Newtonian mechanics hardly seems the best metaphor for a presidential campaign. Isn't it more a dialectic--various institutions and individuals have already packed within them their own internal contradictions and dynamics that will work themselves out over the next few months. For example ...

The press isn't going to sit still just because nothing has happened. Reporters need new things to write about and will come up with them one way or another. If there aren't major external events they'll seize on minor external events (e.g. Bush's manufacturing czar, Kerry's 'foreign leader' endorsements, war records, wives' interviews, etc.). There are also purely internal, intellectual dynamics--e.g., having given Kerry a favorable ride for weeks, some reporters will feel guilty and start to take a harsher look. Then they'll react against that reaction. Or there could be some pent-up desire to pay back the Bushies for their attempts to control information. And there's the whole concept of 'flip-flops' to be unpacked [can't wait-ed] : Is that really what Kerry does? Doesn't Bush do it too? Didn't Clinton do it? How is what Kerry does different? Is that confirmed or contradicted on the campaign trail? etc. ...

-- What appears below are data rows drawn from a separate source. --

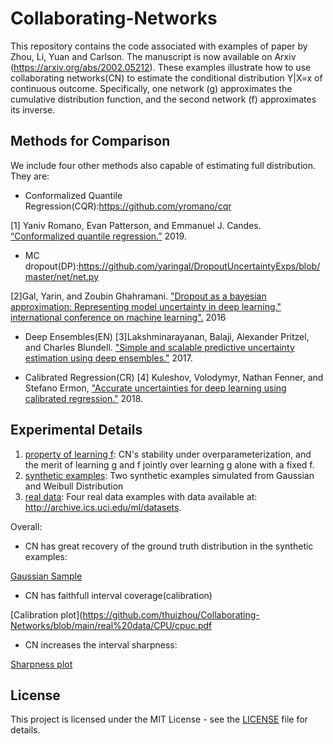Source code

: # Collaborating-Networks

This repository contains the code associated with examples of paper by Zhou, Li, Yuan and Carlson. The manuscript is now available on Arxiv (https://arxiv.org/abs/2002.05212). These examples illustrate how to use collaborating networks(CN) to estimate the conditional distribution Y|X=x of continuous outcome.
Specifically, one network (g) approximates the cumulative distribution function, and the second network (f) approximates its inverse.





## Methods for Comparison
We include four other methods also capable of estimating full distribution. They are:

* Conformalized Quantile Regression(CQR):https://github.com/yromano/cqr

[1] Yaniv Romano, Evan Patterson, and Emmanuel J. Candes. [“Conformalized quantile regression.”](https://arxiv.org/abs/1905.03222) 2019. 

* MC dropout(DP):https://github.com/yaringal/DropoutUncertaintyExps/blob/master/net/net.py

[2]Gal, Yarin, and Zoubin Ghahramani. ["Dropout as a bayesian approximation: Representing model uncertainty in deep learning." international conference on machine learning".](http://proceedings.mlr.press/v48/gal16.pdf) 2016

* Deep Ensembles(EN)
[3]Lakshminarayanan, Balaji, Alexander Pritzel, and Charles Blundell. ["Simple and scalable predictive uncertainty estimation using deep ensembles."](http://papers.nips.cc/paper/7219-simple-and-scalable-predictive-uncertainty-estimation-using-deep-ensembles.pdf) 2017.

* Calibrated Regression(CR)
[4] Kuleshov, Volodymyr, Nathan Fenner, and Stefano Ermon, ["Accurate uncertainties for deep learning using calibrated regression."](https://arxiv.org/pdf/1807.00263.pdf) 2018.




## Experimental Details

1. [property of learning f](https://github.com/thuizhou/Collaborating-Networks/tree/main/property%20of%20learning%20f): CN's stability under overparameterization, and the merit of learning g and f jointly over learning g alone with a fixed f. 
2. [synthetic examples](https://github.com/thuizhou/Collaborating-Networks/tree/main/synthetic%20examples): Two synthetic examples simulated from Gaussian and Weibull Distribution
3. [real data](https://github.com/thuizhou/Collaborating-Networks/tree/main/real%20data): Four real data examples with data available at: http://archive.ics.uci.edu/ml/datasets.


Overall:

* CN has great recovery of the ground truth distribution in the synthetic examples:

[Gaussian Sample](https://github.com/thuizhou/Collaborating-Networks/blob/main/synthetic%20examples/syn-1/syn1dist1.pdf)


* CN has faithfull interval coverage(calibration)

[Calibration plot](https://github.com/thuizhou/Collaborating-Networks/blob/main/real%20data/CPU/cpuc.pdf

* CN increases the interval sharpness:

[Sharpness plot](https://github.com/thuizhou/Collaborating-Networks/blob/main/real%20data/CPU/cpul.pdf)






## License

This project is licensed under the MIT License - see the [LICENSE](LICENSE) file for details.
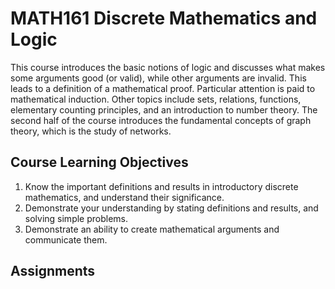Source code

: # MATH161 Discrete Mathematics and Logic

This course introduces the basic notions of logic and discusses what makes some arguments good (or valid), while other arguments are invalid. This leads to a definition of a mathematical proof. Particular attention is paid to mathematical induction. Other topics include sets, relations, functions, elementary counting principles, and an introduction to number theory. The second half of the course introduces the fundamental concepts of graph theory, which is the study of networks.

## Course Learning Objectives

1. Know the important definitions and results in introductory discrete mathematics, and understand their significance.
2. Demonstrate your understanding by stating definitions and results, and solving simple problems.
3. Demonstrate an ability to create mathematical arguments and communicate them.

## Assignments
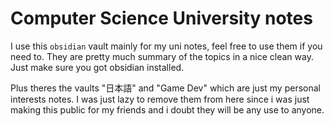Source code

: # Computer Science University notes

I use this `obsidian`  vault mainly for my uni notes, feel free to use them if you need to. 
They are pretty much summary of the topics in a nice clean way.
Just make sure you got obsidian installed.

Plus theres the vaults "日本語" and "Game Dev" which are just my personal interests notes. 
I was just lazy to remove them from here since i was just making this public for my friends and i doubt they will be any use to anyone.
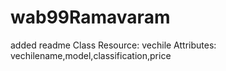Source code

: # wab99Ramavaram
added readme
Class Resource: vechile Attributes: vechilename,model,classification,price
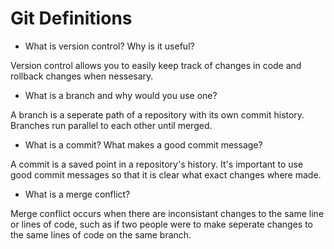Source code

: # Git Definitions

* What is version control?  Why is it useful?

Version control allows you to easily keep track of changes in code and rollback changes when nessesary.

* What is a branch and why would you use one?

A branch is a seperate path of a repository with its own commit history. Branches run parallel to each other until merged.

* What is a commit? What makes a good commit message?

A commit is a saved point in a repository's history. It's important to use good commit messages so that it is clear what exact changes where made. 

* What is a merge conflict?

Merge conflict occurs when there are inconsistant changes to the same line or lines of code, such as if two people were to make seperate changes to the same lines of code on the same branch.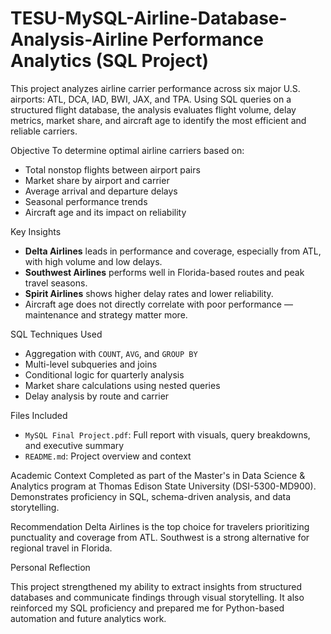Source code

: # TESU-MySQL-Airline-Database-Analysis-Airline Performance Analytics (SQL Project)

This project analyzes airline carrier performance across six major U.S. airports: ATL, DCA, IAD, BWI, JAX, and TPA. Using SQL queries on a structured flight database, the analysis evaluates flight volume, delay metrics, market share, and aircraft age to identify the most efficient and reliable carriers.

Objective
To determine optimal airline carriers based on:
- Total nonstop flights between airport pairs
- Market share by airport and carrier
- Average arrival and departure delays
- Seasonal performance trends
- Aircraft age and its impact on reliability

 Key Insights
- **Delta Airlines** leads in performance and coverage, especially from ATL, with high volume and low delays.
- **Southwest Airlines** performs well in Florida-based routes and peak travel seasons.
- **Spirit Airlines** shows higher delay rates and lower reliability.
- Aircraft age does not directly correlate with poor performance — maintenance and strategy matter more.

 SQL Techniques Used
- Aggregation with `COUNT`, `AVG`, and `GROUP BY`
- Multi-level subqueries and joins
- Conditional logic for quarterly analysis
- Market share calculations using nested queries
- Delay analysis by route and carrier

Files Included
- `MySQL Final Project.pdf`: Full report with visuals, query breakdowns, and executive summary
- `README.md`: Project overview and context

Academic Context
Completed as part of the Master's in Data Science & Analytics program at Thomas Edison State University (DSI-5300-MD900). Demonstrates proficiency in SQL, schema-driven analysis, and data storytelling.

Recommendation
Delta Airlines is the top choice for travelers prioritizing punctuality and coverage from ATL. Southwest is a strong alternative for regional travel in Florida.

Personal Reflection

This project strengthened my ability to extract insights from structured databases and communicate findings through visual storytelling. It also reinforced my SQL proficiency and prepared me for Python-based automation and future analytics work.
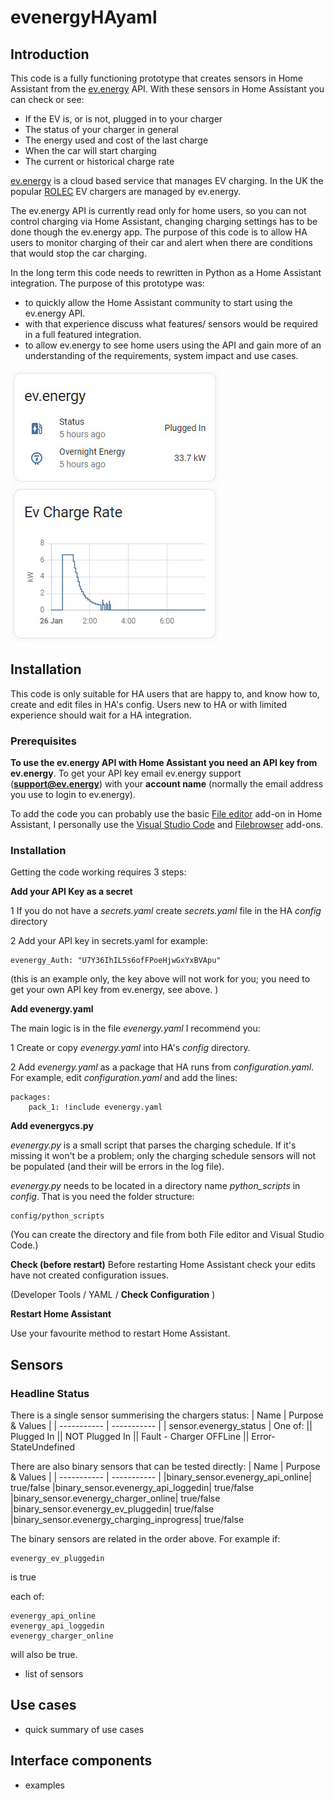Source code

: # evenergyHAyaml
## Introduction

This code is a fully functioning prototype that creates sensors in Home Assistant from the [ev.energy](https://www.ev.energy/) API. With these sensors in Home Assistant you can check or see:
- If the EV is, or is not, plugged in to your charger
- The status of your charger in general
- The energy used and cost of the last charge
- When the car will start charging 
- The current or historical charge rate

[ev.energy](https://www.ev.energy/) is a cloud based service that manages  EV charging. In the UK the popular [ROLEC](https://www.rolecserv.com/) EV chargers are managed by ev.energy. 

The ev.energy API is currently read only for home users, so you can not control charging via Home Assistant, changing charging settings has to be done though the ev.energy app. The purpose of this code is to allow HA users to monitor charging of their car and alert when there are conditions that would stop the car charging.

In the long term this code needs to rewritten in Python as a Home Assistant integration. The purpose of this prototype was:
- to quickly allow the Home Assistant community to start using the ev.energy API.
- with that experience discuss what features/ sensors would be required in a full featured integration.
- to allow ev.energy to see home users using the API and gain more of an understanding of the requirements, system impact and use cases.

![Snippet of ev.energy status in Home Assistant](/images/StatusSummary.jpg "ev.energy Status example")
![Charging rate graph](/images/ChargeRate.jpg "EV charging rate from ev.energy")

## Installation
This code is only suitable for HA users that are happy to, and know how to, create and edit files in HA's config. Users new to HA or with limited experience should wait for a HA integration.

### Prerequisites
**To use the ev.energy API with Home Assistant you need an API key from ev.energy**.
To get your API key email ev.energy support (**<support@ev.energy>**) with your **account name** (normally the email address you use to login to ev.energy).

To add the code you can probably use the basic [File editor](https://www.home-assistant.io/getting-started/configuration/#:~:text=To%20get%20to%20the%20add,Editor%20and%20click%20on%20Install) add-on in Home Assistant, I personally use the [Visual Studio Code](https://community.home-assistant.io/t/install-vscode-community-addon/322570) and [Filebrowser](https://github.com/alexbelgium/hassio-addons) add-ons.

### Installation
Getting the code working requires 3 steps:

**Add your API Key as a secret**

1 If you do not have a *secrets.yaml* create *secrets.yaml* file in the HA *config* directory

2 Add your API key in secrets.yaml for example:

    evenergy_Auth: "U7Y36IhIL5s6ofFPoeHjwGxYxBVApu"
(this is an example only, the key above will not work for you; you need to get your own API key from ev.energy, see above. )

**Add evenergy.yaml**

The main logic is in the file *evenergy.yaml*
I recommend you:

1 Create or copy *evenergy.yaml* into HA's *config* directory.

2 Add *evenergy.yaml* as a package that HA runs from *configuration.yaml*. For example, edit *configuration.yaml* and add the lines:

    packages:
        pack_1: !include evenergy.yaml

**Add evenergycs.py**

*evenergy.py* is a small script that parses the charging schedule. If it's missing it won't be a problem; only the charging schedule sensors will not be populated (and their will be errors in the log file).

*evenergy.py* needs to be located in a directory name *python_scripts* in *config*. That is you need the folder structure:

    config/python_scripts

(You can create the directory and file from both File editor and Visual Studio Code.)

**Check (before restart)**
Before restarting Home Assistant check your edits have not created configuration issues.

(Developer Tools / YAML / **Check Configuration** )

**Restart Home Assistant**

Use your favourite method to restart Home Assistant.

## Sensors

### Headline Status
There is a single sensor summerising the chargers status:
| Name      | Purpose & Values |
| ----------- | ----------- |
| sensor.evenergy_status      | One of:
|| Plugged In
|| NOT Plugged In
|| Fault - Charger OFFLine
|| Error-StateUndefined

There are also binary sensors that can be tested directly:
| Name      | Purpose & Values |
| ----------- | ----------- |
|binary_sensor.evenergy_api_online| true/false
|binary_sensor.evenergy_api_loggedin| true/false
|binary_sensor.evenergy_charger_online| true/false
|binary_sensor.evenergy_ev_pluggedin| true/false
|binary_sensor.evenergy_charging_inprogress| true/false

The binary sensors are related in the order above.
For example if: 

    evenergy_ev_pluggedin

is true

each of:

    evenergy_api_online
    evenergy_api_loggedin
    evenergy_charger_online

will also be true.


- list of sensors

## Use cases
- quick summary of use cases

## Interface components
- examples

Voters, even if they don't get Buyer's Remorse about Kerry, may inevitably discover that the new is wearing off the Democratic nominee--or, conversely (and, I admit, unexpectedly) that he really is like a fine wine that ages well over time! If getting to know a candidate is like a relationship, I'd say the larger electorate and Kerry are about on their second date. More will be demanded as time goes on. This is a dynamic that is baked into the cake, whether Osama's caught or not.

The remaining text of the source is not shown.